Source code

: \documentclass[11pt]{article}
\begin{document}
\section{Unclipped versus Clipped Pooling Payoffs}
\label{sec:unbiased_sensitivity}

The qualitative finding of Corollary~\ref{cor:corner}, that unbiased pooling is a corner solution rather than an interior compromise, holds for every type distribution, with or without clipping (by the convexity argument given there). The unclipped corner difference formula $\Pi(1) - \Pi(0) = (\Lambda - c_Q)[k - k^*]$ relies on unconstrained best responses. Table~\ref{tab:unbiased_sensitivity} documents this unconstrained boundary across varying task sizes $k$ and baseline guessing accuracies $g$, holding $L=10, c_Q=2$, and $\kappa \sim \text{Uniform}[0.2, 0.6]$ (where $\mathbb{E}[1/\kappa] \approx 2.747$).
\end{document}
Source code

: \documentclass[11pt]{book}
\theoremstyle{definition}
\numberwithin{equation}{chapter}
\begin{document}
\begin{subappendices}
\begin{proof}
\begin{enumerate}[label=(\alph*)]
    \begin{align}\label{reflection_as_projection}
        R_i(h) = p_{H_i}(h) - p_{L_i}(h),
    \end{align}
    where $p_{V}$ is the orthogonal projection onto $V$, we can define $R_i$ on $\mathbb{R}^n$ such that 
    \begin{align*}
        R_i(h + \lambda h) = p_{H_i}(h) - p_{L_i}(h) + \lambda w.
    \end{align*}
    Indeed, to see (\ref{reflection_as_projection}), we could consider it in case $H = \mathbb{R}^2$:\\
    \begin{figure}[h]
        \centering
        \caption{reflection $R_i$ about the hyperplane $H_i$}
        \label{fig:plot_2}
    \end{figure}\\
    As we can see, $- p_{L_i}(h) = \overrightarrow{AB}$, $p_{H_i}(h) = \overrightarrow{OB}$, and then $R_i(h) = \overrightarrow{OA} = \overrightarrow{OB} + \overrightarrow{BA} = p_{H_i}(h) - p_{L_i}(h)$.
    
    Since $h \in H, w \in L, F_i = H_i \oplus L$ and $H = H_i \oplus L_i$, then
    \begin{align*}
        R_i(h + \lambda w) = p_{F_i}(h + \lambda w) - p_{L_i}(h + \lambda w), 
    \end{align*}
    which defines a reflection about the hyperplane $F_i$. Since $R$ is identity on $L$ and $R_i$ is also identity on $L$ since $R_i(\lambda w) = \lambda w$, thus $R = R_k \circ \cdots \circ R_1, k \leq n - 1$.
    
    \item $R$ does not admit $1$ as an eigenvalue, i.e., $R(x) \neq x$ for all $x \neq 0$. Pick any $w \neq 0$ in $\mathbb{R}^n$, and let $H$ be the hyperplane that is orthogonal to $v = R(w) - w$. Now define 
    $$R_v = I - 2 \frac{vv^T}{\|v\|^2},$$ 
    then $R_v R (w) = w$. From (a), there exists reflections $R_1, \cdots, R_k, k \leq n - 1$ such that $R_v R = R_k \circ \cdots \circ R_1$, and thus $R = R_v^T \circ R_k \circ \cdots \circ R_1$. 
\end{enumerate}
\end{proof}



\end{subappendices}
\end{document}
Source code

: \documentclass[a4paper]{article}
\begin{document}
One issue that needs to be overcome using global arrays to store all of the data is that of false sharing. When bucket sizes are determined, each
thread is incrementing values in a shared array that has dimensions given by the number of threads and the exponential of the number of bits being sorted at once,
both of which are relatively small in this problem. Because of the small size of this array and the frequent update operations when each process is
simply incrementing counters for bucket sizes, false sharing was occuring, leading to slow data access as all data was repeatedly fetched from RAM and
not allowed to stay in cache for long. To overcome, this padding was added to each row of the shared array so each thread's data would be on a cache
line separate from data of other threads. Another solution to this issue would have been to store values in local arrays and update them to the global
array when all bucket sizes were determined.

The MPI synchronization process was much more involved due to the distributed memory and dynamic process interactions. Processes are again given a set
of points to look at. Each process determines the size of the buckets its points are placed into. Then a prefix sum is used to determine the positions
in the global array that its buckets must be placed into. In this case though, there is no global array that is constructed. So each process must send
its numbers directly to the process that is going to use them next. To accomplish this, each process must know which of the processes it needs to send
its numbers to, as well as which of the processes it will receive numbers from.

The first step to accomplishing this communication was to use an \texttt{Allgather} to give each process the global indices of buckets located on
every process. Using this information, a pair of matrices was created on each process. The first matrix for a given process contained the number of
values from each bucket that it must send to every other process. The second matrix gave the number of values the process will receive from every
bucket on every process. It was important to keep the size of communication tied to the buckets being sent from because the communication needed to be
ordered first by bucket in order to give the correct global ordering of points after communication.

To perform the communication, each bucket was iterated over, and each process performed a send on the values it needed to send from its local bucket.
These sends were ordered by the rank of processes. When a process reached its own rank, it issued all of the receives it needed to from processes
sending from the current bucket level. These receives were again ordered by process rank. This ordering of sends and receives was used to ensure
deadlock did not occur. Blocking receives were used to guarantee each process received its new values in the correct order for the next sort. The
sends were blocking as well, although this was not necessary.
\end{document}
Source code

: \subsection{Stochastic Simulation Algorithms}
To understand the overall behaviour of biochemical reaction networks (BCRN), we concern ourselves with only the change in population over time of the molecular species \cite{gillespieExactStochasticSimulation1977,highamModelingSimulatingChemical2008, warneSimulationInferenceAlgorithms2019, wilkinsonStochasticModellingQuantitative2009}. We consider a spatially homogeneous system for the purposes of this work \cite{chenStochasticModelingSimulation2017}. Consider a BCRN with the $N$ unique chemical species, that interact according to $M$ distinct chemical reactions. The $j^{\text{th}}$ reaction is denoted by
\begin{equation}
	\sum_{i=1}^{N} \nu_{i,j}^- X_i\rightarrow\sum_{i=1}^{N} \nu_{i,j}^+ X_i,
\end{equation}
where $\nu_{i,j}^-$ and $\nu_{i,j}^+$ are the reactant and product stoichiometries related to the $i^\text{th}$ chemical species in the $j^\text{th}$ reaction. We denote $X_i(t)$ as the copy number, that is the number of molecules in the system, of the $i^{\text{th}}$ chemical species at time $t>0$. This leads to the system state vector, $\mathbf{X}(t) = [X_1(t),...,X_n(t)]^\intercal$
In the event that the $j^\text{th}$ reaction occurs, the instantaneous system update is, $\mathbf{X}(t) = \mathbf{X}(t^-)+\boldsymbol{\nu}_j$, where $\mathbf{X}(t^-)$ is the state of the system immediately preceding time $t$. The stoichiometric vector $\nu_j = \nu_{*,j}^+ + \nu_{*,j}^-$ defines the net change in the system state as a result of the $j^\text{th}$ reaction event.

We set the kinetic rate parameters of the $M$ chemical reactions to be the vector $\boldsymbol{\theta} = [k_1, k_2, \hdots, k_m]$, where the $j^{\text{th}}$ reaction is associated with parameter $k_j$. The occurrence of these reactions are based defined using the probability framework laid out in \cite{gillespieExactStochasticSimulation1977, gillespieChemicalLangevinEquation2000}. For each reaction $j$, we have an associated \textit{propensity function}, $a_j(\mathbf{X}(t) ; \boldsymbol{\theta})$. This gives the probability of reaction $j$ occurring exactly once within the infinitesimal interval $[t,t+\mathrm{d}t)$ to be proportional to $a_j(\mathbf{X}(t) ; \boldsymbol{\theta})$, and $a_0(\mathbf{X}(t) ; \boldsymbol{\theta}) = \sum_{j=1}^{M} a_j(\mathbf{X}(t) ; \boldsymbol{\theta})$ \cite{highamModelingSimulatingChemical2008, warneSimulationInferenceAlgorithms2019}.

**INSTRUCTIONS FOR THE TASK**
Your answer should be the full set of records, printed exactly.

**SOLUTION**
Source code

: \documentclass[11pt]{article}
\begin{document}
\section{Unclipped versus Clipped Pooling Payoffs}
\label{sec:unbiased_sensitivity}

The qualitative finding of Corollary~\ref{cor:corner}, that unbiased pooling is a corner solution rather than an interior compromise, holds for every type distribution, with or without clipping (by the convexity argument given there). The unclipped corner difference formula $\Pi(1) - \Pi(0) = (\Lambda - c_Q)[k - k^*]$ relies on unconstrained best responses. Table~\ref{tab:unbiased_sensitivity} documents this unconstrained boundary across varying task sizes $k$ and baseline guessing accuracies $g$, holding $L=10, c_Q=2$, and $\kappa \sim \text{Uniform}[0.2, 0.6]$ (where $\mathbb{E}[1/\kappa] \approx 2.747$).
\end{document}
Source code

: \documentclass[11pt]{book}
\theoremstyle{definition}
\numberwithin{equation}{chapter}
\begin{document}
\begin{subappendices}
\begin{proof}
\begin{enumerate}[label=(\alph*)]
    \begin{align}\label{reflection_as_projection}
        R_i(h) = p_{H_i}(h) - p_{L_i}(h),
    \end{align}
    where $p_{V}$ is the orthogonal projection onto $V$, we can define $R_i$ on $\mathbb{R}^n$ such that 
    \begin{align*}
        R_i(h + \lambda h) = p_{H_i}(h) - p_{L_i}(h) + \lambda w.
    \end{align*}
    Indeed, to see (\ref{reflection_as_projection}), we could consider it in case $H = \mathbb{R}^2$:\\
    \begin{figure}[h]
        \centering
        \caption{reflection $R_i$ about the hyperplane $H_i$}
        \label{fig:plot_2}
    \end{figure}\\
    As we can see, $- p_{L_i}(h) = \overrightarrow{AB}$, $p_{H_i}(h) = \overrightarrow{OB}$, and then $R_i(h) = \overrightarrow{OA} = \overrightarrow{OB} + \overrightarrow{BA} = p_{H_i}(h) - p_{L_i}(h)$.
    
    Since $h \in H, w \in L, F_i = H_i \oplus L$ and $H = H_i \oplus L_i$, then
    \begin{align*}
        R_i(h + \lambda w) = p_{F_i}(h + \lambda w) - p_{L_i}(h + \lambda w), 
    \end{align*}
    which defines a reflection about the hyperplane $F_i$. Since $R$ is identity on $L$ and $R_i$ is also identity on $L$ since $R_i(\lambda w) = \lambda w$, thus $R = R_k \circ \cdots \circ R_1, k \leq n - 1$.
    
    \item $R$ does not admit $1$ as an eigenvalue, i.e., $R(x) \neq x$ for all $x \neq 0$. Pick any $w \neq 0$ in $\mathbb{R}^n$, and let $H$ be the hyperplane that is orthogonal to $v = R(w) - w$. Now define 
    $$R_v = I - 2 \frac{vv^T}{\|v\|^2},$$ 
    then $R_v R (w) = w$. From (a), there exists reflections $R_1, \cdots, R_k, k \leq n - 1$ such that $R_v R = R_k \circ \cdots \circ R_1$, and thus $R = R_v^T \circ R_k \circ \cdots \circ R_1$. 
\end{enumerate}
\end{proof}



\end{subappendices}
\end{document}
Source code

: \documentclass[a4paper]{article}
\begin{document}
One issue that needs to be overcome using global arrays to store all of the data is that of false sharing. When bucket sizes are determined, each
thread is incrementing values in a shared array that has dimensions given by the number of threads and the exponential of the number of bits being sorted at once,
both of which are relatively small in this problem. Because of the small size of this array and the frequent update operations when each process is
simply incrementing counters for bucket sizes, false sharing was occuring, leading to slow data access as all data was repeatedly fetched from RAM and
not allowed to stay in cache for long. To overcome, this padding was added to each row of the shared array so each thread's data would be on a cache
line separate from data of other threads. Another solution to this issue would have been to store values in local arrays and update them to the global
array when all bucket sizes were determined.

The MPI synchronization process was much more involved due to the distributed memory and dynamic process interactions. Processes are again given a set
of points to look at. Each process determines the size of the buckets its points are placed into. Then a prefix sum is used to determine the positions
in the global array that its buckets must be placed into. In this case though, there is no global array that is constructed. So each process must send
its numbers directly to the process that is going to use them next. To accomplish this, each process must know which of the processes it needs to send
its numbers to, as well as which of the processes it will receive numbers from.

The first step to accomplishing this communication was to use an \texttt{Allgather} to give each process the global indices of buckets located on
every process. Using this information, a pair of matrices was created on each process. The first matrix for a given process contained the number of
values from each bucket that it must send to every other process. The second matrix gave the number of values the process will receive from every
bucket on every process. It was important to keep the size of communication tied to the buckets being sent from because the communication needed to be
ordered first by bucket in order to give the correct global ordering of points after communication.

To perform the communication, each bucket was iterated over, and each process performed a send on the values it needed to send from its local bucket.
These sends were ordered by the rank of processes. When a process reached its own rank, it issued all of the receives it needed to from processes
sending from the current bucket level. These receives were again ordered by process rank. This ordering of sends and receives was used to ensure
deadlock did not occur. Blocking receives were used to guarantee each process received its new values in the correct order for the next sort. The
sends were blocking as well, although this was not necessary.
\end{document}
Source code

: \subsection{Stochastic Simulation Algorithms}
To understand the overall behaviour of biochemical reaction networks (BCRN), we concern ourselves with only the change in population over time of the molecular species \cite{gillespieExactStochasticSimulation1977,highamModelingSimulatingChemical2008, warneSimulationInferenceAlgorithms2019, wilkinsonStochasticModellingQuantitative2009}. We consider a spatially homogeneous system for the purposes of this work \cite{chenStochasticModelingSimulation2017}. Consider a BCRN with the $N$ unique chemical species, that interact according to $M$ distinct chemical reactions. The $j^{\text{th}}$ reaction is denoted by
\begin{equation}
	\sum_{i=1}^{N} \nu_{i,j}^- X_i\rightarrow\sum_{i=1}^{N} \nu_{i,j}^+ X_i,
\end{equation}
where $\nu_{i,j}^-$ and $\nu_{i,j}^+$ are the reactant and product stoichiometries related to the $i^\text{th}$ chemical species in the $j^\text{th}$ reaction. We denote $X_i(t)$ as the copy number, that is the number of molecules in the system, of the $i^{\text{th}}$ chemical species at time $t>0$. This leads to the system state vector, $\mathbf{X}(t) = [X_1(t),...,X_n(t)]^\intercal$
In the event that the $j^\text{th}$ reaction occurs, the instantaneous system update is, $\mathbf{X}(t) = \mathbf{X}(t^-)+\boldsymbol{\nu}_j$, where $\mathbf{X}(t^-)$ is the state of the system immediately preceding time $t$. The stoichiometric vector $\nu_j = \nu_{*,j}^+ + \nu_{*,j}^-$ defines the net change in the system state as a result of the $j^\text{th}$ reaction event.

We set the kinetic rate parameters of the $M$ chemical reactions to be the vector $\boldsymbol{\theta} = [k_1, k_2, \hdots, k_m]$, where the $j^{\text{th}}$ reaction is associated with parameter $k_j$. The occurrence of these reactions are based defined using the probability framework laid out in \cite{gillespieExactStochasticSimulation1977, gillespieChemicalLangevinEquation2000}. For each reaction $j$, we have an associated \textit{propensity function}, $a_j(\mathbf{X}(t) ; \boldsymbol{\theta})$. This gives the probability of reaction $j$ occurring exactly once within the infinitesimal interval $[t,t+\mathrm{d}t)$ to be proportional to $a_j(\mathbf{X}(t) ; \boldsymbol{\theta})$, and $a_0(\mathbf{X}(t) ; \boldsymbol{\theta}) = \sum_{j=1}^{M} a_j(\mathbf{X}(t) ; \boldsymbol{\theta})$ \cite{highamModelingSimulatingChemical2008, warneSimulationInferenceAlgorithms2019}.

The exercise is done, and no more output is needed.